Inspiration du jardin de Nana




Photo gracieuseté de Jessica Walliser

Alors que la saison des fêtes approche à grands pas, je ne peux m'empêcher de penser à ma Nana. Elle est décédée il y a 8 ans, au printemps. Il est difficile de croire qu’elle est partie depuis si longtemps.

Nana (qui était la mère de mon père) est l’une des raisons pour lesquelles je suis devenue jardinière. Elle avait toujours un joli jardin derrière sa maison. Pour ma sœur et moi, c'était l'endroit le plus merveilleux pour passer une journée. Entourée d'arborvitae de 9 mètres de haut que Nana a plantée quand mon père était petit, son jardin était totalement clos. C'était comme un secret. La seule partie de la cour qui était «ouverte» à la vue était la largeur d'une seule section de clôture à crampons à l'extrémité du jardin. La vue était d'un champ de luzerne.

Il y avait un potager, des parterres de lierre avec des bancs et des statues, une couverture de muguet, des bordures vivaces, des plantations en conteneurs et une cheminée idéale pour grimper. Elle a construit son propre patio en brique à l'âge de 60 ans et elle a peint ses poubelles en métal avec de superbes enseignes et distelfinks hollandais de Pennsylvanie (vous devrez le rechercher sur Google).

Il y avait tellement de papillons dans le jardin de Nana - bien plus que je n’en ai jamais vu aujourd’hui, même les meilleurs jours. Les machaons tigres, les monarques, les fritillaires et les machaons pipevine étaient des éléments constants. Cela va sembler terrible, mais Nana nous a appris comment attraper les papillons, les mettre dans un bocal avec une boule de coton d'alcool à friction, puis en fabriquer des mobiles en utilisant une ligne de pêche et des chevilles en bois.

Dans le livre révolutionnaire Last Child in the Woods: Saving Our Children from Nature-Deficit Disorder, l'auteur Richard Louv dit que l'une des façons dont les enfants apprennent la nature est de la ramasser, de la manipuler et parfois de la tuer.
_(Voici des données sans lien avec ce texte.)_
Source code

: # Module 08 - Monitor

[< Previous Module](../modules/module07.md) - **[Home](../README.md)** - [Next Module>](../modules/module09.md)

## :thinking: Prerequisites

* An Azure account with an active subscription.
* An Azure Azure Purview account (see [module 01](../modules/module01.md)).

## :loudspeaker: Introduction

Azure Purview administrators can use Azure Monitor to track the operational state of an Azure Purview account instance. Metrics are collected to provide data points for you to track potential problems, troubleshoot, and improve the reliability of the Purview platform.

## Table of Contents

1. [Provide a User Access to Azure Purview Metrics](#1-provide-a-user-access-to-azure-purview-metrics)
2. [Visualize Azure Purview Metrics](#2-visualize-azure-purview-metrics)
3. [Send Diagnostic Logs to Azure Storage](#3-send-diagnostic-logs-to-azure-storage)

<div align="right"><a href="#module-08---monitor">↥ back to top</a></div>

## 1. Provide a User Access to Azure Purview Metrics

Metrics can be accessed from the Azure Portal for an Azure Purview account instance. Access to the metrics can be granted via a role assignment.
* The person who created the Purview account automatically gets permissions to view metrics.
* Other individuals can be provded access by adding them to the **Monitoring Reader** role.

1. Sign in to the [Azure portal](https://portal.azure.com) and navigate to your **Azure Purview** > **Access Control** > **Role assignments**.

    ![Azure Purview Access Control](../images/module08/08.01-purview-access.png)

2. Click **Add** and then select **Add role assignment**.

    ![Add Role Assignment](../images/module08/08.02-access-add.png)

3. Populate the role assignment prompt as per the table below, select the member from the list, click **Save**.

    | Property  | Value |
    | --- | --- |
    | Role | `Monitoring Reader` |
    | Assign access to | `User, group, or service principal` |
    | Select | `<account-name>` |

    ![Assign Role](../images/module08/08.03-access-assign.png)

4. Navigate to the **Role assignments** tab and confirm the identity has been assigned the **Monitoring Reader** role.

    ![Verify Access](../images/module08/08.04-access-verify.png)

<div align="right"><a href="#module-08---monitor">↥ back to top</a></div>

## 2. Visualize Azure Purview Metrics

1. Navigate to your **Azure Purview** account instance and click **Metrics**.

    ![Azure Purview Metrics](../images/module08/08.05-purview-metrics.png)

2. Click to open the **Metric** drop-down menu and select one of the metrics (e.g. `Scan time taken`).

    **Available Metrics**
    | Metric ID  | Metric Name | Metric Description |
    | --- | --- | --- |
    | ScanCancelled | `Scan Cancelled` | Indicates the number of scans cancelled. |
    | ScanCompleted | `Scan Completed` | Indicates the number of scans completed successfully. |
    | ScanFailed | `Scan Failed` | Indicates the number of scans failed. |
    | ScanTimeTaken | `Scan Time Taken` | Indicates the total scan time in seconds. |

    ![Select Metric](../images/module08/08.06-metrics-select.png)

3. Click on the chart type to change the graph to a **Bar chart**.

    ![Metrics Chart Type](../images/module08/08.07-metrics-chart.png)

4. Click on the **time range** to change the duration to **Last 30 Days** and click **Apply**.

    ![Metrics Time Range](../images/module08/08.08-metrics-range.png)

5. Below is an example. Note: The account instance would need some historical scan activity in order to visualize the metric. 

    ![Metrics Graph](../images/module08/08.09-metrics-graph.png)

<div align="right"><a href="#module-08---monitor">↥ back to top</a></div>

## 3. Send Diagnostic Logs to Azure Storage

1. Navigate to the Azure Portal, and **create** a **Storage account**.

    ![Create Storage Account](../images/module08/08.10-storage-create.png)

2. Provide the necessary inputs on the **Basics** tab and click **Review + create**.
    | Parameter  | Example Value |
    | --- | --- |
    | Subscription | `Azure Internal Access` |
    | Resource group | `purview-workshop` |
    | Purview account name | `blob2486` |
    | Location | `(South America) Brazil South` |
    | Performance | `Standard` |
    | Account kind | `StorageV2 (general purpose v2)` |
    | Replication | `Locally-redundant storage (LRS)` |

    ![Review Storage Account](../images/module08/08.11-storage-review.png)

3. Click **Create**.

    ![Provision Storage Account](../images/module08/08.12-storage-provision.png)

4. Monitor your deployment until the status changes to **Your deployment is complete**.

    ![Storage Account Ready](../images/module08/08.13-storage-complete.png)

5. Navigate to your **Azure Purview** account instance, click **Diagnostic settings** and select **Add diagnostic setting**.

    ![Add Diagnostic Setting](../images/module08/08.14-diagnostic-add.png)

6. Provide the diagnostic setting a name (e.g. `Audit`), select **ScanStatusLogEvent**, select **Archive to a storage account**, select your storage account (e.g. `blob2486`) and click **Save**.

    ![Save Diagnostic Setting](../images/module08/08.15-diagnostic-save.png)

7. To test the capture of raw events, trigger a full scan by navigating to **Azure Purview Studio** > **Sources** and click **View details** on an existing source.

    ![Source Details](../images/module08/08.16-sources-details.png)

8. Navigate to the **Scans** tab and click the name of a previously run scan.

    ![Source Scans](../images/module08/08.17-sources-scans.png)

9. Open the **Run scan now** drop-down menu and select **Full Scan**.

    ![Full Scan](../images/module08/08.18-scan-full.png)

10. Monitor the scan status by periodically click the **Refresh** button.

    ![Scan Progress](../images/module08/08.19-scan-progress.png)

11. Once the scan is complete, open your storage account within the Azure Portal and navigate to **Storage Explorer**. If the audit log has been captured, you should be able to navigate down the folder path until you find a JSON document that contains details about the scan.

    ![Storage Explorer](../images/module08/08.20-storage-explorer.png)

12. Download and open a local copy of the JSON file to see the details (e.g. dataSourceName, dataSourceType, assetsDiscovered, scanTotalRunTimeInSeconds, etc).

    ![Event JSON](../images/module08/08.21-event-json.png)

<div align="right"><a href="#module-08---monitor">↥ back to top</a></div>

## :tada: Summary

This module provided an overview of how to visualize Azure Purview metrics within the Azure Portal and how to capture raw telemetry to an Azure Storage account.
Il s'avère qu'un examen aussi attentif nourrit le respect et le respect pour le monde naturel. Il y a à peine 15 ans, les enfants (à la campagne et en banlieue) passaient de grandes heures dans les bois et les champs entourés par la nature - et ils le faisaient sans la surveillance d'un adulte.

Ils ont fait des choses qui, selon les normes d’aujourd’hui, n’étaient pas très agréables: tirer sur des écureuils, écraser des lucioles, garder des têtards dans des bocaux, mettre des grenouilles dans leurs poches, fileter des oiseaux et d’autres activités «difficiles». Les éducateurs d'aujourd'hui vantent les louanges de l'apprentissage pratique. À mon avis, vous ne pouvez pas vraiment faire de travaux pratiques dans une salle de classe. Cela doit être à l'extérieur. Et parfois, il doit être seul. Tant d'enfants aujourd'hui ne sont exposés à la nature qu'en même temps qu'on leur dit de faire attention. Vous ne pouvez pas vraiment toucher quelque chose si vous avez peur de le casser.

Alors peut-être que les mobiles papillon de Nana n’étaient pas très PC, mais au fil des ans, je pense que mon karma s’est stabilisé. Nana a été un acteur majeur de ma vie. Grâce à elle, j'ai appris à aimer les bois, à manger des bourgeons d'hémérocalle, à rhododendrons à tête morte et à admirer la nature avec la crainte qu'elle mérite. Vais-je fabriquer des mobiles papillon avec mon fils un jour? Probablement pas. Mais pas parce que je me sentirais mal à ce sujet; ce serait parce qu'il ne reste plus autant de papillons avec lesquels jouer.